• [Material for this exercise]:
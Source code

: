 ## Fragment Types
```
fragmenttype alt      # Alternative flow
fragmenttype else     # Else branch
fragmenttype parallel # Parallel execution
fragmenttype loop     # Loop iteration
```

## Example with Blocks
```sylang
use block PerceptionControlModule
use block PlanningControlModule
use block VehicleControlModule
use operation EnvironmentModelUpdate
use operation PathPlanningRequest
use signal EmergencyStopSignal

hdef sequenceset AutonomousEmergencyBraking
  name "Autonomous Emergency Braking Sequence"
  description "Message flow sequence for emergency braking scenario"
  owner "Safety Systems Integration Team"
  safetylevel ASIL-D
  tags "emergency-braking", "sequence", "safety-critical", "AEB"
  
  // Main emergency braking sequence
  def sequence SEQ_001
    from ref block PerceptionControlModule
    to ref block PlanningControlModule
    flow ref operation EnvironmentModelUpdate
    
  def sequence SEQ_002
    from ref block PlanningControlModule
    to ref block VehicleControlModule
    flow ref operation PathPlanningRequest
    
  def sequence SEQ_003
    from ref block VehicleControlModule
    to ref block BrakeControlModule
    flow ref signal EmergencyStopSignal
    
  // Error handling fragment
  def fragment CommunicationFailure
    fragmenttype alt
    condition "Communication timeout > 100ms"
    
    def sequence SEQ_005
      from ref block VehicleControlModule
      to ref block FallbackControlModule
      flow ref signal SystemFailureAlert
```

• [Your task]: The count of lines above that contain "from" is all that should be given.

• [Answer]: 4